TERMS AND METHODS OF PAYMENT: Payment shall be due and payable thirty (30) days from the date of invoice. Payment shall not be withheld on account of any claim by Buyer against NO,LLC. If Buyer disputes any portion of a NO,LLC invoice, Buyer shall pay the undisputed portion when due and NO,LLC and Buyer shall work to resolve the dispute within thirty (30) days. Nonpayment or delay in payment by Buyer shall be considered a breach of the Agreement.
Each Order, assuming due fulfillment thereof, shall be considered a separate and independent transaction and payment therefor shall be made accordingly. If services, installation and/or shipments (as applicable to a particular Order) are delayed by the Buyer, payments shall be due on the date when NO,LLC is prepared to perform (or cause a third party to perform). Products held for the Buyer shall be at the risk and expense of the Buyer. Products shipped as exchanges will be invoiced for full value until the exchange is complete and Product has been returned to NO,LLC in good and working condition, at which point a credit for the full value will be given to Buyer. If the financial condition of the Buyer at any time does not, in NO,LLC's sole and absolute discretion, justify continuance of performance or shipment on the terms of payment specified, NO,LLC may require full or partial payment from the Buyer in advance in NO,LLC's sole and absolute discretion. In the event of bankruptcy or insolvency of the Buyer, or in the event any proceedings are brought by or against the Buyer under any bankruptcy or insolvency laws, NO,LLC shall be entitled to cancel any Order then outstanding and shall receive reimbursement for any expenses incurred by it in connection with such cancellation and any applicable cancellation charges.

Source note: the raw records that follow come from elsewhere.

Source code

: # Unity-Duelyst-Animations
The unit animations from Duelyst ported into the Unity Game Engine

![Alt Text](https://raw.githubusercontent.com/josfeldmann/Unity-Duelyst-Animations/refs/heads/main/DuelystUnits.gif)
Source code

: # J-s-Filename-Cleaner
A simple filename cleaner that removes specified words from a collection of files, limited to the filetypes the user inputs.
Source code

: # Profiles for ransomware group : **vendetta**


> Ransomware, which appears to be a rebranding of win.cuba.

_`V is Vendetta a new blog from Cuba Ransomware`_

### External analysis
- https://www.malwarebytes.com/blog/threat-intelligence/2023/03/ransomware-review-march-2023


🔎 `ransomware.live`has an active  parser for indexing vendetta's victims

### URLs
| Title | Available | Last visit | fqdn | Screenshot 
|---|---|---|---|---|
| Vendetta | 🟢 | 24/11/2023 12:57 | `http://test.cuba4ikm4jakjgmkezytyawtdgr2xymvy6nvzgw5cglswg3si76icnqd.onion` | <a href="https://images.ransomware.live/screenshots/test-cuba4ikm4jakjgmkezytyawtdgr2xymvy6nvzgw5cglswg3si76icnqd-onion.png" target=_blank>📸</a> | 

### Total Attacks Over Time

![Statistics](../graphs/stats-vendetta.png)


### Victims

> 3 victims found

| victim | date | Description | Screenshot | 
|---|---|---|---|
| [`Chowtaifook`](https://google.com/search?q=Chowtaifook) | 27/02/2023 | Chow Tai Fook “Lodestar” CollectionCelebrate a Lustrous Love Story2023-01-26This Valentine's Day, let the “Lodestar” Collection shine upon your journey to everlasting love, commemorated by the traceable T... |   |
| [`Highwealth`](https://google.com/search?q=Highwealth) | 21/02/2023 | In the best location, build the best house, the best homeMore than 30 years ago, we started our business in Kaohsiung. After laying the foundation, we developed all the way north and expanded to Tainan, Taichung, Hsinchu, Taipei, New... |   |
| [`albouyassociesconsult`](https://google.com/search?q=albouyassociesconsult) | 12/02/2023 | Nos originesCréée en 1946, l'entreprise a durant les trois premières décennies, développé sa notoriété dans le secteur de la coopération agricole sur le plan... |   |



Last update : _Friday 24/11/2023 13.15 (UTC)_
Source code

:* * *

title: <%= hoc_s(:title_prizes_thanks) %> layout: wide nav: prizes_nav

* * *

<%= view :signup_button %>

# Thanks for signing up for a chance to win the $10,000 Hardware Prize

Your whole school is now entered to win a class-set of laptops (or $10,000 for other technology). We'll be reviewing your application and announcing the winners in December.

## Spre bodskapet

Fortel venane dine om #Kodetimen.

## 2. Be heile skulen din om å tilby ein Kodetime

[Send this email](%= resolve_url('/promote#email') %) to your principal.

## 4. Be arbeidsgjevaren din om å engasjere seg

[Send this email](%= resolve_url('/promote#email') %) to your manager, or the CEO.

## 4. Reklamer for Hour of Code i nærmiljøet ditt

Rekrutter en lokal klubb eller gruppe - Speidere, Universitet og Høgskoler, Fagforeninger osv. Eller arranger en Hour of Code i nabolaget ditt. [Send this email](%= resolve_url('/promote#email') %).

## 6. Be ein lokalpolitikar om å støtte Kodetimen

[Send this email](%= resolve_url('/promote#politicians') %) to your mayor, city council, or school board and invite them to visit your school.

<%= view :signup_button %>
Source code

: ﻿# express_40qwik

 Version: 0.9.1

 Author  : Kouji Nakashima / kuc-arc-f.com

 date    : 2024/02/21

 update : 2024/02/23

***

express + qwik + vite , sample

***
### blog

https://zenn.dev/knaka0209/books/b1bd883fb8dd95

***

Buyer grants to NO,LLC a purchase money security interest in the Products, including any software provided hereunder, and to the proceeds thereof until the full price and all other liabilities due to NO,LLC are satisfied. Upon payment in full to NO,LLC, title to the Products shall pass to Buyer free of such security interest. Buyer hereby authorizes NO,LLC to take any and all steps it determines are necessary to cause its security interest to be maintained and perfected, including, without limitation, the filing of any financing statements, and any amendments and/or renewals thereof. Any invoiced amount which is not paid in accordance with these T&Cs shall be considered overdue. Buyer shall not deduct from any invoice any amounts, except such amounts as are set forth in any written credit memorandum (or equivalent) issued by NO,LLC to Buyer prior to the due date of the outstanding invoice. Upon any default or breach by Buyer hereunder and to the extent applicable, NO,LLC shall have all of the rights and remedies of a secured party under the Uniform Commercial Code or other applicable law, which rights shall be cumulative. NO,LLC shall have the right to enter Buyer's premises and repossess and remove any Products if full payment has not been timely received by NO,LLC.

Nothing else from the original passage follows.